I’ve chosen to speak in generalities because I know that sharing divination like this, and even speaking on such topics at all, risks partisanizing. (Many issues in life, from tackling the climate crisis to public health and beyond, are deeply harmed when we partisanize; once something is partisanized, it becomes a doctrinal loyalty test to agree or disagree with it, which hampers our ability to rationally consider the issue and make good social, spiritual, and political decisions. I recommend thinking in terms of values instead and to always think critically using those as your touchstone. In this post, for example, that baseline value is the metaphysical fact of consistent contact with the Gods and our leader-God, especially as backed up by Proclus in his Elements of Theology, and it’s also related to the doctrines about reincarnation and the spiritual health duty to decouple from deeply unjust and/or appetite-controlled choices. Look at how that man who chose to be a tyrant in the Myth of Er chose a life in which he cannibalized his children.) We all have an instinct to justice, and we each have our own malefic and/or harmful coping mechanisms that we are grappling with and which cloud what we consider to be just. With all of that in mind, feel free to think about the divination results in your own context, and may the God guide you.

Have a good evening, and be well, everyone.

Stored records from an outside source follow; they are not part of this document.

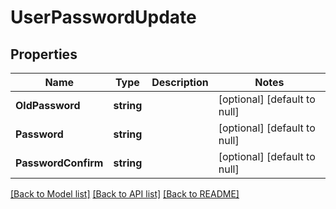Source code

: # UserPasswordUpdate

## Properties
Name | Type | Description | Notes
------------ | ------------- | ------------- | -------------
**OldPassword** | **string** |  | [optional] [default to null]
**Password** | **string** |  | [optional] [default to null]
**PasswordConfirm** | **string** |  | [optional] [default to null]

[[Back to Model list]](../README.md#documentation-for-models) [[Back to API list]](../README.md#documentation-for-api-endpoints) [[Back to README]](../README.md)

4 thoughts on “We Must Unmake to Make Again

    1. And, I have broken one of my cardinal rules with my students twice in that last comment, because I said “interesting” twice! 😦 Please excuse my lack of erudite eloquence for the moment…I am still struggling with sicknesses of various kinds.

      Liked by 1 person

      1. Your students are probably not reading my blog, but on the plus side, you do now have an example of your fallibility that you can use when softening your critiques of their prose. 😂


    2. It’s the Threads of Fate oracle deck, a tool that I love because most of the questions I ask are related to the most constructive behavior or outlook in a situation. Looking at the website, it was way less expensive when I bought it than it is now … ugh, the paper crisis.